Entries taken from a collection:
_ _ _ _
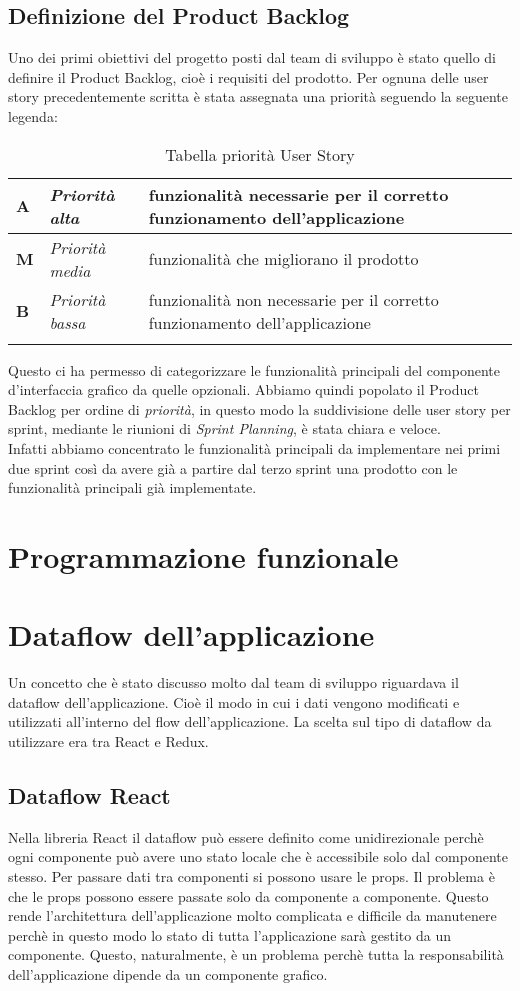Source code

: \subsection{Definizione del Product Backlog}
Uno dei primi obiettivi del progetto posti dal team di sviluppo è stato quello di definire il Product Backlog, cioè i requisiti del prodotto. Per ognuna delle user story precedentemente scritta è stata assegnata una priorità seguendo la seguente legenda:
\begin{longtable} {
		|>{\centering}p{10mm}| 
		|>{}p{25mm}|
		|>{}p{85mm}|
		>{}p{0mm}}
	\hline
	\textbf{A} & \textit{Priorità alta}  & funzionalità necessarie per il corretto funzionamento dell'applicazione \\ \hline
	\textbf{M} & \textit{Priorità media} & funzionalità che migliorano il prodotto \\ \hline
	\textbf{B} & \textit{Priorità bassa} & funzionalità non necessarie per il corretto funzionamento dell'applicazione \\ \hline
	\hline
	\caption{Tabella priorità User Story}
\end{longtable}
\noindent
Questo ci ha permesso di categorizzare le funzionalità principali del componente d'interfaccia grafico da quelle opzionali. Abbiamo quindi popolato il Product Backlog per ordine di \textit{priorità}, in questo modo la suddivisione delle user story per sprint, mediante le riunioni di \textit{Sprint Planning}, è stata chiara e veloce. \\
Infatti abbiamo concentrato le funzionalità principali da implementare nei primi due sprint così da avere già a partire dal terzo sprint una prodotto con le funzionalità principali già implementate.

\section{Programmazione funzionale}

\section{Dataflow dell'applicazione}
Un concetto che è stato discusso molto dal team di sviluppo riguardava il dataflow dell'applicazione. Cioè il modo in cui i dati vengono modificati e utilizzati all'interno del flow dell'applicazione. La scelta sul tipo di dataflow da utilizzare era tra React e Redux.

\subsection{Dataflow React}
Nella libreria React il dataflow può essere definito come unidirezionale perchè ogni componente può avere uno stato locale che è accessibile solo dal componente stesso. Per passare dati tra componenti si possono usare le props. Il problema è che le props possono essere passate solo da componente a componente. Questo rende l'architettura dell'applicazione molto complicata e difficile da manutenere perchè in questo modo lo stato di tutta l'applicazione sarà gestito da un componente.
Questo, naturalmente, è un problema perchè tutta la responsabilità dell'applicazione dipende da un componente grafico.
_ _ _ _
Task instructions: Pictures are to be left out; otherwise, retype exactly the lines from the first line of the data through the line containing "Uno dei primi".

Task answer:
Source code

: \subsection{Definizione del Product Backlog}
Uno dei primi obiettivi del progetto posti dal team di sviluppo è stato quello di definire il Product Backlog, cioè i requisiti del prodotto. Per ognuna delle user story precedentemente scritta è stata assegnata una priorità seguendo la seguente legenda:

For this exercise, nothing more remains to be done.